Segment Open

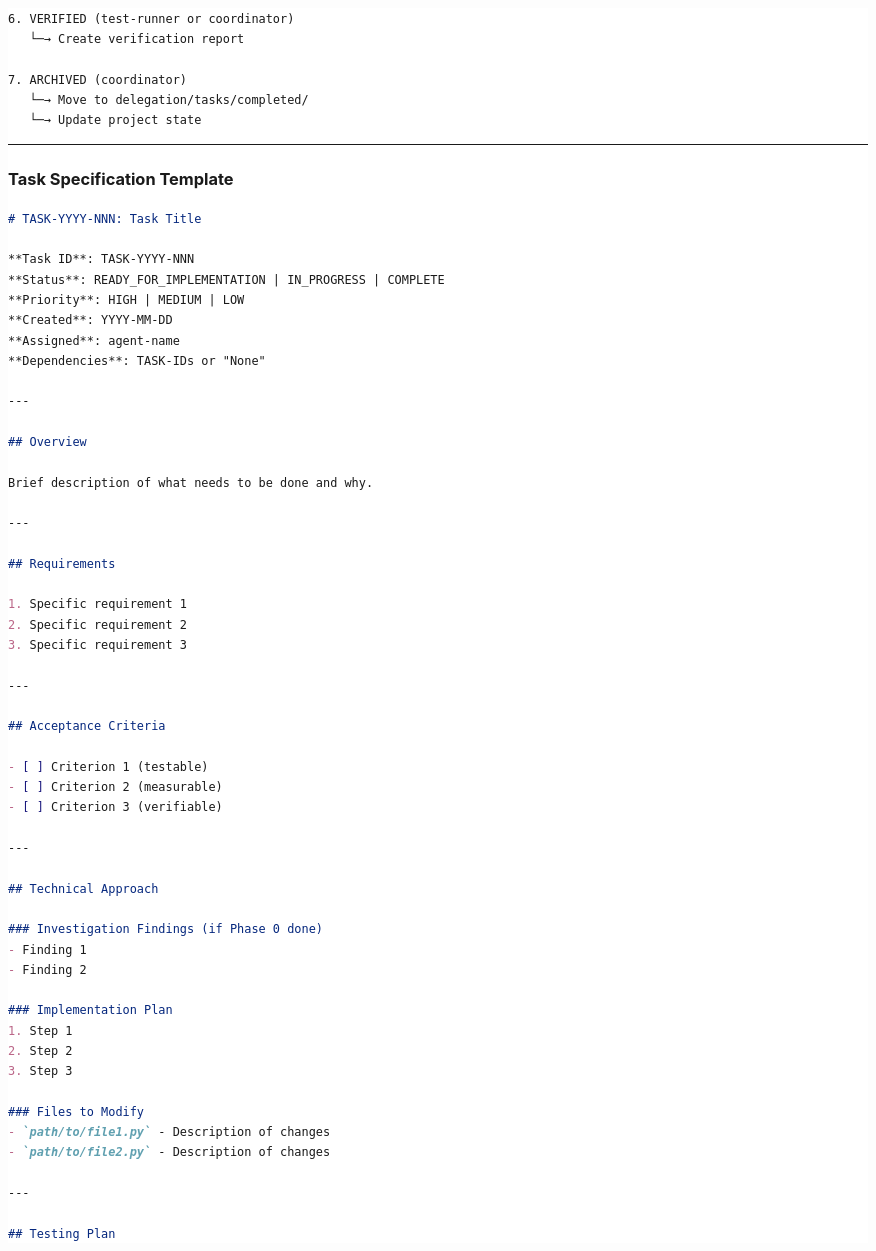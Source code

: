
 ```
6. VERIFIED (test-runner or coordinator)
   └─→ Create verification report

7. ARCHIVED (coordinator)
   └─→ Move to delegation/tasks/completed/
   └─→ Update project state
```

---

### Task Specification Template

```markdown
# TASK-YYYY-NNN: Task Title

**Task ID**: TASK-YYYY-NNN
**Status**: READY_FOR_IMPLEMENTATION | IN_PROGRESS | COMPLETE
**Priority**: HIGH | MEDIUM | LOW
**Created**: YYYY-MM-DD
**Assigned**: agent-name
**Dependencies**: TASK-IDs or "None"

---

## Overview

Brief description of what needs to be done and why.

---

## Requirements

1. Specific requirement 1
2. Specific requirement 2
3. Specific requirement 3

---

## Acceptance Criteria

- [ ] Criterion 1 (testable)
- [ ] Criterion 2 (measurable)
- [ ] Criterion 3 (verifiable)

---

## Technical Approach

### Investigation Findings (if Phase 0 done)
- Finding 1
- Finding 2

### Implementation Plan
1. Step 1
2. Step 2
3. Step 3

### Files to Modify
- `path/to/file1.py` - Description of changes
- `path/to/file2.py` - Description of changes

---

## Testing Plan
```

Segment Closed

* EXERCISE: The answer must restate every entry word for word, with the pictures left out.

* EXPECTED ANSWER:
Source code

:
 ```
6. VERIFIED (test-runner or coordinator)
   └─→ Create verification report

7. ARCHIVED (coordinator)
   └─→ Move to delegation/tasks/completed/
   └─→ Update project state
```

---

### Task Specification Template

```markdown
# TASK-YYYY-NNN: Task Title

**Task ID**: TASK-YYYY-NNN
**Status**: READY_FOR_IMPLEMENTATION | IN_PROGRESS | COMPLETE
**Priority**: HIGH | MEDIUM | LOW
**Created**: YYYY-MM-DD
**Assigned**: agent-name
**Dependencies**: TASK-IDs or "None"

---

## Overview

Brief description of what needs to be done and why.

---

## Requirements

1. Specific requirement 1
2. Specific requirement 2
3. Specific requirement 3

---

## Acceptance Criteria

- [ ] Criterion 1 (testable)
- [ ] Criterion 2 (measurable)
- [ ] Criterion 3 (verifiable)

---

## Technical Approach

### Investigation Findings (if Phase 0 done)
- Finding 1
- Finding 2

### Implementation Plan
1. Step 1
2. Step 2
3. Step 3

### Files to Modify
- `path/to/file1.py` - Description of changes
- `path/to/file2.py` - Description of changes

---

## Testing Plan
```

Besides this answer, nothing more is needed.